Retype all entries exactly as they stand, excluding pictures.
[Opening EXCERPTED RECORDS section]
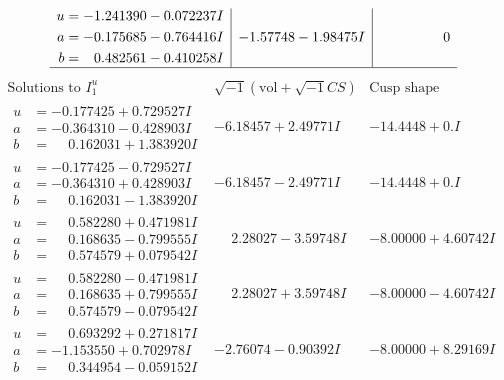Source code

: \documentclass[1p]{elsarticle_modified}
\theoremstyle{definition}
\newcommand{\I}{\sqrt{-1}}
\begin{document}
$$\begin{array}{c|c|c}
\begin{aligned}
u &= -1.241390 - 0.072237 I \\
a &= -0.175685 - 0.764416 I \\
b &= \phantom{-}0.482561 - 0.410258 I\end{aligned}
 & -1.57748 - 1.98475 I & \phantom{-0.000000 } 0\\
 \hline 
 \end{array}$$\newpage$$\begin{array}{c|c|c}  
\text{Solutions to }I^u_{1}& \I (\text{vol} + \sqrt{-1}CS) & \text{Cusp shape}\\
 \hline 
\begin{aligned}
u &= -0.177425 + 0.729527 I \\
a &= -0.364310 - 0.428903 I \\
b &= \phantom{-}0.162031 + 1.383920 I\end{aligned}
 & -6.18457 + 2.49771 I & -14.4448 + 0. I\phantom{ +0.000000I} \\ \hline\begin{aligned}
u &= -0.177425 - 0.729527 I \\
a &= -0.364310 + 0.428903 I \\
b &= \phantom{-}0.162031 - 1.383920 I\end{aligned}
 & -6.18457 - 2.49771 I & -14.4448 + 0. I\phantom{ +0.000000I} \\ \hline\begin{aligned}
u &= \phantom{-}0.582280 + 0.471981 I \\
a &= \phantom{-}0.168635 - 0.799555 I \\
b &= \phantom{-}0.574579 + 0.079542 I\end{aligned}
 & \phantom{-}2.28027 - 3.59748 I & -8.00000 + 4.60742 I \\ \hline\begin{aligned}
u &= \phantom{-}0.582280 - 0.471981 I \\
a &= \phantom{-}0.168635 + 0.799555 I \\
b &= \phantom{-}0.574579 - 0.079542 I\end{aligned}
 & \phantom{-}2.28027 + 3.59748 I & -8.00000 - 4.60742 I \\ \hline\begin{aligned}
u &= \phantom{-}0.693292 + 0.271817 I \\
a &= -1.153550 + 0.702978 I \\
b &= \phantom{-}0.344954 - 0.059152 I\end{aligned}
 & -2.76074 - 0.90392 I & -8.00000 + 8.29169 I \\ \hline\begin{aligned}

\end{aligned}
\end{array}$$
\end{document}
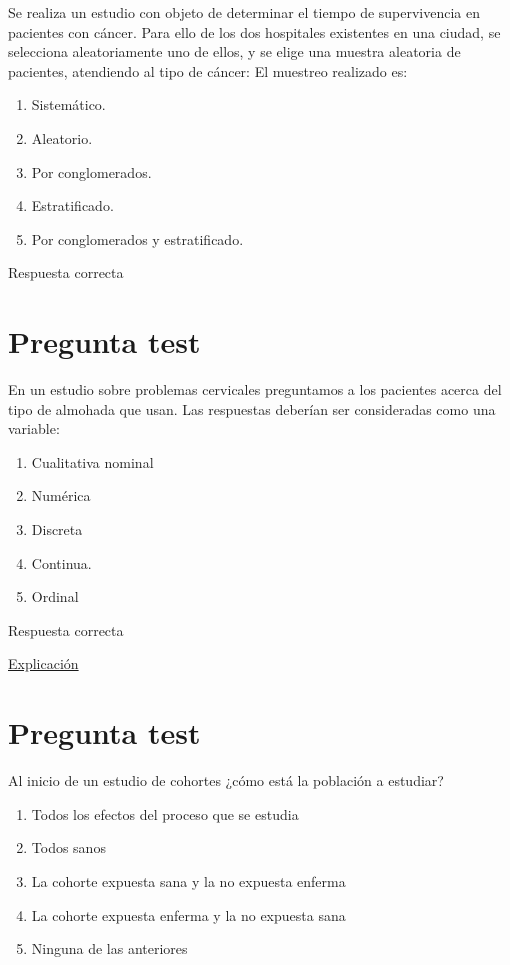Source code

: \documentclass[
]{book}
\providecommand{\tightlist}{%
  \setlength{\itemsep}{0pt}\setlength{\parskip}{0pt}}
\begin{document}
Se realiza un estudio con objeto de determinar el tiempo de supervivencia en pacientes con cáncer. Para ello de los dos hospitales existentes en una ciudad, se selecciona aleatoriamente uno de ellos, y se elige una muestra aleatoria de pacientes, atendiendo al tipo de cáncer: El muestreo realizado es:

\begin{enumerate}
\def\labelenumi{\alph{enumi})}
\tightlist
\item
  Sistemático.
\item
  Aleatorio.
\item
  Por conglomerados.
\item
  Estratificado.
\item
  Por conglomerados y estratificado.
\end{enumerate}

Respuesta correcta

\hypertarget{pregunta-test-10}{%
\section{Pregunta test}\label{pregunta-test-10}}

En un estudio sobre problemas cervicales preguntamos a los pacientes acerca del tipo de almohada que usan. Las respuestas deberían ser consideradas como una variable:

\begin{enumerate}
\def\labelenumi{\alph{enumi})}
\tightlist
\item
  Cualitativa nominal
\item
  Numérica
\item
  Discreta
\item
  Continua.
\item
  Ordinal
\end{enumerate}

Respuesta correcta

\href{https://1fjmanzano.github.io/bioestadistica/tipos-de-variables.html}{Explicación}

\hypertarget{pregunta-test-11}{%
\section{Pregunta test}\label{pregunta-test-11}}

Al inicio de un estudio de cohortes ¿cómo está la población a estudiar?

\begin{enumerate}
\def\labelenumi{\alph{enumi})}
\tightlist
\item
  Todos los efectos del proceso que se estudia
\item
  Todos sanos
\item
  La cohorte expuesta sana y la no expuesta enferma
\item
  La cohorte expuesta enferma y la no expuesta sana
\item
  Ninguna de las anteriores
\end{enumerate}
\end{document}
[Closing EXCERPTED RECORDS section]
◆ **FINISHED EXERCISE**
Source code

: \documentclass[1p]{elsarticle_modified}
\theoremstyle{definition}
\newcommand{\I}{\sqrt{-1}}
\begin{document}
$$\begin{array}{c|c|c}
\begin{aligned}
u &= -1.241390 - 0.072237 I \\
a &= -0.175685 - 0.764416 I \\
b &= \phantom{-}0.482561 - 0.410258 I\end{aligned}
 & -1.57748 - 1.98475 I & \phantom{-0.000000 } 0\\
 \hline 
 \end{array}$$\newpage$$\begin{array}{c|c|c}  
\text{Solutions to }I^u_{1}& \I (\text{vol} + \sqrt{-1}CS) & \text{Cusp shape}\\
 \hline 
\begin{aligned}
u &= -0.177425 + 0.729527 I \\
a &= -0.364310 - 0.428903 I \\
b &= \phantom{-}0.162031 + 1.383920 I\end{aligned}
 & -6.18457 + 2.49771 I & -14.4448 + 0. I\phantom{ +0.000000I} \\ \hline\begin{aligned}
u &= -0.177425 - 0.729527 I \\
a &= -0.364310 + 0.428903 I \\
b &= \phantom{-}0.162031 - 1.383920 I\end{aligned}
 & -6.18457 - 2.49771 I & -14.4448 + 0. I\phantom{ +0.000000I} \\ \hline\begin{aligned}
u &= \phantom{-}0.582280 + 0.471981 I \\
a &= \phantom{-}0.168635 - 0.799555 I \\
b &= \phantom{-}0.574579 + 0.079542 I\end{aligned}
 & \phantom{-}2.28027 - 3.59748 I & -8.00000 + 4.60742 I \\ \hline\begin{aligned}
u &= \phantom{-}0.582280 - 0.471981 I \\
a &= \phantom{-}0.168635 + 0.799555 I \\
b &= \phantom{-}0.574579 - 0.079542 I\end{aligned}
 & \phantom{-}2.28027 + 3.59748 I & -8.00000 - 4.60742 I \\ \hline\begin{aligned}
u &= \phantom{-}0.693292 + 0.271817 I \\
a &= -1.153550 + 0.702978 I \\
b &= \phantom{-}0.344954 - 0.059152 I\end{aligned}
 & -2.76074 - 0.90392 I & -8.00000 + 8.29169 I \\ \hline\begin{aligned}

\end{aligned}
\end{array}$$
\end{document}
Source code

: \documentclass[
]{book}
\providecommand{\tightlist}{%
  \setlength{\itemsep}{0pt}\setlength{\parskip}{0pt}}
\begin{document}
Se realiza un estudio con objeto de determinar el tiempo de supervivencia en pacientes con cáncer. Para ello de los dos hospitales existentes en una ciudad, se selecciona aleatoriamente uno de ellos, y se elige una muestra aleatoria de pacientes, atendiendo al tipo de cáncer: El muestreo realizado es:

\begin{enumerate}
\def\labelenumi{\alph{enumi})}
\tightlist
\item
  Sistemático.
\item
  Aleatorio.
\item
  Por conglomerados.
\item
  Estratificado.
\item
  Por conglomerados y estratificado.
\end{enumerate}

Respuesta correcta

\hypertarget{pregunta-test-10}{%
\section{Pregunta test}\label{pregunta-test-10}}

En un estudio sobre problemas cervicales preguntamos a los pacientes acerca del tipo de almohada que usan. Las respuestas deberían ser consideradas como una variable:

\begin{enumerate}
\def\labelenumi{\alph{enumi})}
\tightlist
\item
  Cualitativa nominal
\item
  Numérica
\item
  Discreta
\item
  Continua.
\item
  Ordinal
\end{enumerate}

Respuesta correcta

\href{https://1fjmanzano.github.io/bioestadistica/tipos-de-variables.html}{Explicación}

\hypertarget{pregunta-test-11}{%
\section{Pregunta test}\label{pregunta-test-11}}

Al inicio de un estudio de cohortes ¿cómo está la población a estudiar?

\begin{enumerate}
\def\labelenumi{\alph{enumi})}
\tightlist
\item
  Todos los efectos del proceso que se estudia
\item
  Todos sanos
\item
  La cohorte expuesta sana y la no expuesta enferma
\item
  La cohorte expuesta enferma y la no expuesta sana
\item
  Ninguna de las anteriores
\end{enumerate}
\end{document}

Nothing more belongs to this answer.